▶ [DATASET ENTRIES]:

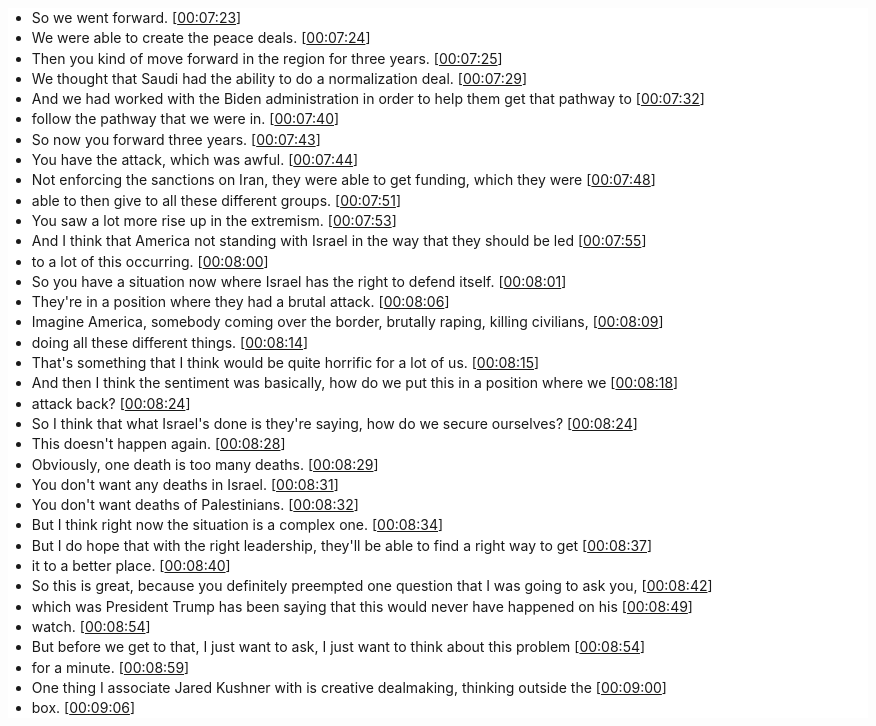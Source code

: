 *  So we went forward. [[00:07:23](https://www.youtube.com/watch?v=dtaIHr5S0ts&t=443.02000000000004s)]
*  We were able to create the peace deals. [[00:07:24](https://www.youtube.com/watch?v=dtaIHr5S0ts&t=444.02000000000004s)]
*  Then you kind of move forward in the region for three years. [[00:07:25](https://www.youtube.com/watch?v=dtaIHr5S0ts&t=445.46000000000004s)]
*  We thought that Saudi had the ability to do a normalization deal. [[00:07:29](https://www.youtube.com/watch?v=dtaIHr5S0ts&t=449.26000000000005s)]
*  And we had worked with the Biden administration in order to help them get that pathway to [[00:07:32](https://www.youtube.com/watch?v=dtaIHr5S0ts&t=452.86s)]
*  follow the pathway that we were in. [[00:07:40](https://www.youtube.com/watch?v=dtaIHr5S0ts&t=460.70000000000005s)]
*  So now you forward three years. [[00:07:43](https://www.youtube.com/watch?v=dtaIHr5S0ts&t=463.54s)]
*  You have the attack, which was awful. [[00:07:44](https://www.youtube.com/watch?v=dtaIHr5S0ts&t=464.78000000000003s)]
*  Not enforcing the sanctions on Iran, they were able to get funding, which they were [[00:07:48](https://www.youtube.com/watch?v=dtaIHr5S0ts&t=468.14s)]
*  able to then give to all these different groups. [[00:07:51](https://www.youtube.com/watch?v=dtaIHr5S0ts&t=471.7s)]
*  You saw a lot more rise up in the extremism. [[00:07:53](https://www.youtube.com/watch?v=dtaIHr5S0ts&t=473.62s)]
*  And I think that America not standing with Israel in the way that they should be led [[00:07:55](https://www.youtube.com/watch?v=dtaIHr5S0ts&t=475.78s)]
*  to a lot of this occurring. [[00:08:00](https://www.youtube.com/watch?v=dtaIHr5S0ts&t=480.62s)]
*  So you have a situation now where Israel has the right to defend itself. [[00:08:01](https://www.youtube.com/watch?v=dtaIHr5S0ts&t=481.78s)]
*  They're in a position where they had a brutal attack. [[00:08:06](https://www.youtube.com/watch?v=dtaIHr5S0ts&t=486.26s)]
*  Imagine America, somebody coming over the border, brutally raping, killing civilians, [[00:08:09](https://www.youtube.com/watch?v=dtaIHr5S0ts&t=489.06s)]
*  doing all these different things. [[00:08:14](https://www.youtube.com/watch?v=dtaIHr5S0ts&t=494.53999999999996s)]
*  That's something that I think would be quite horrific for a lot of us. [[00:08:15](https://www.youtube.com/watch?v=dtaIHr5S0ts&t=495.58000000000004s)]
*  And then I think the sentiment was basically, how do we put this in a position where we [[00:08:18](https://www.youtube.com/watch?v=dtaIHr5S0ts&t=498.98s)]
*  attack back? [[00:08:24](https://www.youtube.com/watch?v=dtaIHr5S0ts&t=504.06s)]
*  So I think that what Israel's done is they're saying, how do we secure ourselves? [[00:08:24](https://www.youtube.com/watch?v=dtaIHr5S0ts&t=504.74s)]
*  This doesn't happen again. [[00:08:28](https://www.youtube.com/watch?v=dtaIHr5S0ts&t=508.34000000000003s)]
*  Obviously, one death is too many deaths. [[00:08:29](https://www.youtube.com/watch?v=dtaIHr5S0ts&t=509.70000000000005s)]
*  You don't want any deaths in Israel. [[00:08:31](https://www.youtube.com/watch?v=dtaIHr5S0ts&t=511.42s)]
*  You don't want deaths of Palestinians. [[00:08:32](https://www.youtube.com/watch?v=dtaIHr5S0ts&t=512.5s)]
*  But I think right now the situation is a complex one. [[00:08:34](https://www.youtube.com/watch?v=dtaIHr5S0ts&t=514.46s)]
*  But I do hope that with the right leadership, they'll be able to find a right way to get [[00:08:37](https://www.youtube.com/watch?v=dtaIHr5S0ts&t=517.4200000000001s)]
*  it to a better place. [[00:08:40](https://www.youtube.com/watch?v=dtaIHr5S0ts&t=520.78s)]
*  So this is great, because you definitely preempted one question that I was going to ask you, [[00:08:42](https://www.youtube.com/watch?v=dtaIHr5S0ts&t=522.14s)]
*  which was President Trump has been saying that this would never have happened on his [[00:08:49](https://www.youtube.com/watch?v=dtaIHr5S0ts&t=529.1s)]
*  watch. [[00:08:54](https://www.youtube.com/watch?v=dtaIHr5S0ts&t=534.22s)]
*  But before we get to that, I just want to ask, I just want to think about this problem [[00:08:54](https://www.youtube.com/watch?v=dtaIHr5S0ts&t=534.7s)]
*  for a minute. [[00:08:59](https://www.youtube.com/watch?v=dtaIHr5S0ts&t=539.78s)]
*  One thing I associate Jared Kushner with is creative dealmaking, thinking outside the [[00:09:00](https://www.youtube.com/watch?v=dtaIHr5S0ts&t=540.62s)]
*  box. [[00:09:06](https://www.youtube.com/watch?v=dtaIHr5S0ts&t=546.34s)]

▶ [YOUR INSTRUCTIONS]: When the line with "do hope that" is reached in the data above, start copying there, and copy each line exactly until the line with "to a better" has been copied; copy nothing else.

▶ [RESULT OF THE EXERCISE]:
*  But I do hope that with the right leadership, they'll be able to find a right way to get [[00:08:37](https://www.youtube.com/watch?v=dtaIHr5S0ts&t=517.4200000000001s)]
*  it to a better place. [[00:08:40](https://www.youtube.com/watch?v=dtaIHr5S0ts&t=520.78s)]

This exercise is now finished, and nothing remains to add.